- _Information provided_
= Beginning of Section =

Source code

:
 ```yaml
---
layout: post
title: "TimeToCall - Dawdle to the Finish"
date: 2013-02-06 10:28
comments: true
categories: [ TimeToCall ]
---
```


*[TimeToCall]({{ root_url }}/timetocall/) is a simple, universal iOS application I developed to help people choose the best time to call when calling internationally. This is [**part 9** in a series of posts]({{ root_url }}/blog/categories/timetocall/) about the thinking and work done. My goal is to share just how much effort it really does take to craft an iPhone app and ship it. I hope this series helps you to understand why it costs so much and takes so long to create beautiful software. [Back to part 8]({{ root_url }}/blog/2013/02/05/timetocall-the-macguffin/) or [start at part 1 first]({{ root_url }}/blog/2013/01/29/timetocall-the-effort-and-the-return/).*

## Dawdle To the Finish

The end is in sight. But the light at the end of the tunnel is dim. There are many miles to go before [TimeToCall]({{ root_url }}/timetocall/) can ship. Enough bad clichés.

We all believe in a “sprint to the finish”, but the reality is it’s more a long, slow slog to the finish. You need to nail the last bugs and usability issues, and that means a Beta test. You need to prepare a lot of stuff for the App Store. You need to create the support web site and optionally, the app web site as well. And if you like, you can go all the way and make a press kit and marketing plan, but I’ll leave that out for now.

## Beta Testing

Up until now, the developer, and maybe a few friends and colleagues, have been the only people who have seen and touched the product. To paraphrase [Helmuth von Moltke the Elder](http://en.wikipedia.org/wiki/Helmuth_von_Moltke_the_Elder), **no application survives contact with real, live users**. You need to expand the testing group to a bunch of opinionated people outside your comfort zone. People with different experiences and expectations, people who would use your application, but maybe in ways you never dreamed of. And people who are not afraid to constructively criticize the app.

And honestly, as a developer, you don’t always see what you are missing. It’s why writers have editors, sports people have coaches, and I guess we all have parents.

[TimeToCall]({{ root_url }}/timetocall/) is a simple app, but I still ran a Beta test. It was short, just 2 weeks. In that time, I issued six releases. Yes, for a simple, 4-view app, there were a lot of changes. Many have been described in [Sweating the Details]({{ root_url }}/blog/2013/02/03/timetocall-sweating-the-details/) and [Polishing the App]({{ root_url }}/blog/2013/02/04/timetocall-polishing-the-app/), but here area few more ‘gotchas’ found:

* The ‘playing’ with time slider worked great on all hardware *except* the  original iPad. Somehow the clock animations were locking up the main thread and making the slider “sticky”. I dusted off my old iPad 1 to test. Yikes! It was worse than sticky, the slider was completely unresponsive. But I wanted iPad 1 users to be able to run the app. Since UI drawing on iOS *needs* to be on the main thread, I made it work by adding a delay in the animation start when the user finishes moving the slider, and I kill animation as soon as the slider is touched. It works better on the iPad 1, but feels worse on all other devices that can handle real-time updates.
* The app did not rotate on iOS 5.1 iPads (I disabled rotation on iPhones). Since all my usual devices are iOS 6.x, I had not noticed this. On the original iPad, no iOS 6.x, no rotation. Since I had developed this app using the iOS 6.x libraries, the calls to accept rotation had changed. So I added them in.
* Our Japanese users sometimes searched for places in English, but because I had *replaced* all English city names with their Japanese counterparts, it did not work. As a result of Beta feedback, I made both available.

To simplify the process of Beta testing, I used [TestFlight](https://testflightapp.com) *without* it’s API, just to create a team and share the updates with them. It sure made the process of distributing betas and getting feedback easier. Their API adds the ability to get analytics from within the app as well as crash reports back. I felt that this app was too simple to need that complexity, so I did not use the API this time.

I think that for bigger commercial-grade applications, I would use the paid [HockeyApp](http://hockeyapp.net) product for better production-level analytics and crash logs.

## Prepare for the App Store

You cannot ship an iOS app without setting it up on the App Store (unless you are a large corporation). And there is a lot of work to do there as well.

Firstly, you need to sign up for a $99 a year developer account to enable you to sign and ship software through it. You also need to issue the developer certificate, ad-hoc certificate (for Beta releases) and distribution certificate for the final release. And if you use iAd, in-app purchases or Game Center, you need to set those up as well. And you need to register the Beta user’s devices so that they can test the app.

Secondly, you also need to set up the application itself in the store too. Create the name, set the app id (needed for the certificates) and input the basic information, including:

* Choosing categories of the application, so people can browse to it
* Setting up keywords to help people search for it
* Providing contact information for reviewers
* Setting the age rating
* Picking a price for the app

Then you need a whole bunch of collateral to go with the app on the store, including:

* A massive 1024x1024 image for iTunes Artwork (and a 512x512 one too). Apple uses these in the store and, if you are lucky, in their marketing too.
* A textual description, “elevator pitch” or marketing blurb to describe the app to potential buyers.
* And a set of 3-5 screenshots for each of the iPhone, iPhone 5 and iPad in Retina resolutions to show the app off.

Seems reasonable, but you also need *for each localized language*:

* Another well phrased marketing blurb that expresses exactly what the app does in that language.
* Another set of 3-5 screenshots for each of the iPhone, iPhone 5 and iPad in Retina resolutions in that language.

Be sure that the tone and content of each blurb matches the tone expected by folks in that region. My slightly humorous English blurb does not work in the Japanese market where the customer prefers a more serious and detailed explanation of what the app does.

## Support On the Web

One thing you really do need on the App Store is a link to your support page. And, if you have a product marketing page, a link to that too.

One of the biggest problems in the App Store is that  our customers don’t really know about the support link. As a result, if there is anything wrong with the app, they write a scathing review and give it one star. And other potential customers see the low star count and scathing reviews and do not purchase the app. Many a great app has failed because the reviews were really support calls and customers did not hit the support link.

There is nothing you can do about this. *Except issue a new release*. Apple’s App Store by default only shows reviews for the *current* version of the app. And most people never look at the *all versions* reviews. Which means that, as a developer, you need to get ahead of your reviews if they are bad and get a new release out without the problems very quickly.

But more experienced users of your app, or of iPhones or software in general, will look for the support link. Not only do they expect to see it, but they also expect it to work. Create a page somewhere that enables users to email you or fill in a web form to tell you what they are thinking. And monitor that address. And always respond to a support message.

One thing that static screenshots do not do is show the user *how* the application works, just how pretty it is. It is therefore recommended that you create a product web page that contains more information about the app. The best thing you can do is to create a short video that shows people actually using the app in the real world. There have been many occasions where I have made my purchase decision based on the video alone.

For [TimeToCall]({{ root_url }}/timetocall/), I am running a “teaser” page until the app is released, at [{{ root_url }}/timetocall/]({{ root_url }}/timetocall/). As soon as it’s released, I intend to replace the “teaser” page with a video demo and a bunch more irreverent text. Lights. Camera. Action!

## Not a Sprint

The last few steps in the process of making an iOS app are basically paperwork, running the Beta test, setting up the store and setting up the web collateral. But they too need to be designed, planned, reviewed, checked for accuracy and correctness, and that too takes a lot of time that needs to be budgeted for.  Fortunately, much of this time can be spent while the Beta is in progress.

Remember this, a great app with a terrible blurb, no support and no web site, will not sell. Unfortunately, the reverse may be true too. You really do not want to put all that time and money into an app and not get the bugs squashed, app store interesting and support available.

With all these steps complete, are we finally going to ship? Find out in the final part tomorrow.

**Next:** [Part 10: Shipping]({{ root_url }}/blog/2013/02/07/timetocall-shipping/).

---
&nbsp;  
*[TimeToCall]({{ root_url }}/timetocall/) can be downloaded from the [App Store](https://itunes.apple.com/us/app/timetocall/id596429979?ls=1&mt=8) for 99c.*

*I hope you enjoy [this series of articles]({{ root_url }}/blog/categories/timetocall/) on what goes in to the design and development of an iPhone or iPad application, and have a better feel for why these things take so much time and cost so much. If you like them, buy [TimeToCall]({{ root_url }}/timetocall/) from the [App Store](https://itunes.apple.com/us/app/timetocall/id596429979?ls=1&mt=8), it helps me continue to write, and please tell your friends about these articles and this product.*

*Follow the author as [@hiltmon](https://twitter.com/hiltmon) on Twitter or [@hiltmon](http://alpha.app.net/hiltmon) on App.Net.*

= End of Section =

After locating the line with "Firstly, you need" in the material above, return it and each line after it exactly, ending at the line with "Then you need".

Firstly, you need to sign up for a $99 a year developer account to enable you to sign and ship software through it. You also need to issue the developer certificate, ad-hoc certificate (for Beta releases) and distribution certificate for the final release. And if you use iAd, in-app purchases or Game Center, you need to set those up as well. And you need to register the Beta user’s devices so that they can test the app.

Secondly, you also need to set up the application itself in the store too. Create the name, set the app id (needed for the certificates) and input the basic information, including:

* Choosing categories of the application, so people can browse to it
* Setting up keywords to help people search for it
* Providing contact information for reviewers
* Setting the age rating
* Picking a price for the app

Then you need a whole bunch of collateral to go with the app on the store, including:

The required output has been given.